Labnotes

Published

Weekend Reading — Mornings are hard

Design Objective

Hypothesis driven UX design This, so much this:

  1. Take your assumptions and state them as explicit hypotheses
  2. Let your team buy into stated hypotheses
  3. Force yourself to design according to your hypotheses
  4. Force yourself to test against your hypotheses
  5. Create a culture of learning by showing stakeholders the benefits of validated customer hypotheses

The environment disables the people, not the other way around Can't stress this enough. Disability is caused by the environment, by how we design and build tools/technologies that only serve select people, and then label anyone who's excluded from using these tools/technologies as "disabled":

And so with digital products that assume certain abilities, like the ability to coordinate mouse pointing and clicking on small hit targets, for example. Or designing a typography with low contrast between text and background — the doors-only-the-second-floor of web design.


Tools of the Trade

High Performance SVGs How to ensure stellar performance for SVGs and get web pages to load and render faster.

noidontdig/gitdown Don't commit when you're drunk: a script that uses an Arduino-based breathalyzer to moderate your git commits based on your blood alcohol content.

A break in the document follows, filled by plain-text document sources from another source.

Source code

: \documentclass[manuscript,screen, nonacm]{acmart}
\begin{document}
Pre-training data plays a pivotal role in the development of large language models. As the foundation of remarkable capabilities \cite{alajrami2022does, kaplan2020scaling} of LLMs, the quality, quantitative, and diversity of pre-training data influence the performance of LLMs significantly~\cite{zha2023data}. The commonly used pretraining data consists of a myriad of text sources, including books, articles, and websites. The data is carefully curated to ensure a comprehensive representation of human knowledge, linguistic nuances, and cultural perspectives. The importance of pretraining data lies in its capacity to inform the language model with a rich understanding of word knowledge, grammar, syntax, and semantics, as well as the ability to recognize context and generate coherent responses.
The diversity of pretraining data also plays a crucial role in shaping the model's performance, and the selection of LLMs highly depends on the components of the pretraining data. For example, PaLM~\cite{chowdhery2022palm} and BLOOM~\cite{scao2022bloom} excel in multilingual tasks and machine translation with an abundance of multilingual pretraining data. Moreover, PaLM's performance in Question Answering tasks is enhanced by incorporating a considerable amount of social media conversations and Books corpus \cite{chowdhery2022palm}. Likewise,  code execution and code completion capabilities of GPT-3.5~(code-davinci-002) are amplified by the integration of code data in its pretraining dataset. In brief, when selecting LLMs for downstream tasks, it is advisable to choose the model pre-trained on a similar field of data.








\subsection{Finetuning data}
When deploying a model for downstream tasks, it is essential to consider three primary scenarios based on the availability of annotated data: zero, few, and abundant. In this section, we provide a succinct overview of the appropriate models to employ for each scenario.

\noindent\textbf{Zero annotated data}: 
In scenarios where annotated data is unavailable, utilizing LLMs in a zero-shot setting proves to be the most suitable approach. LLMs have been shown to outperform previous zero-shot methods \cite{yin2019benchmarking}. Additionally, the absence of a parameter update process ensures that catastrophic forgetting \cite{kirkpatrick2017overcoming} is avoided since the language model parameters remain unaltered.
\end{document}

@_ericelliott To anyone building an API:

Try not to use usernames or emails as keys in your app -- it could make it difficult for users to change them later.

@ageitgey Spot on:

As I painstakingly manage my captured pokemon, I suddenly realize that Pokemon Go is just an animated version of Jira backlog grooming


Lingua Scripta

I Peeked Into My Node_Modules Directory And You Won’t Believe What Happened Next So this post scared quite a few people who took it literally. Then again, it is believable and not far from the truth. Node has a serious bloat issue. What are you doing about bloat in your own projects?


Lines of Code

drbrain More experienced team members can do this too:

A less-experienced team-member gave feedback on my variable name choice. I examined and found I could make the code better by changing them.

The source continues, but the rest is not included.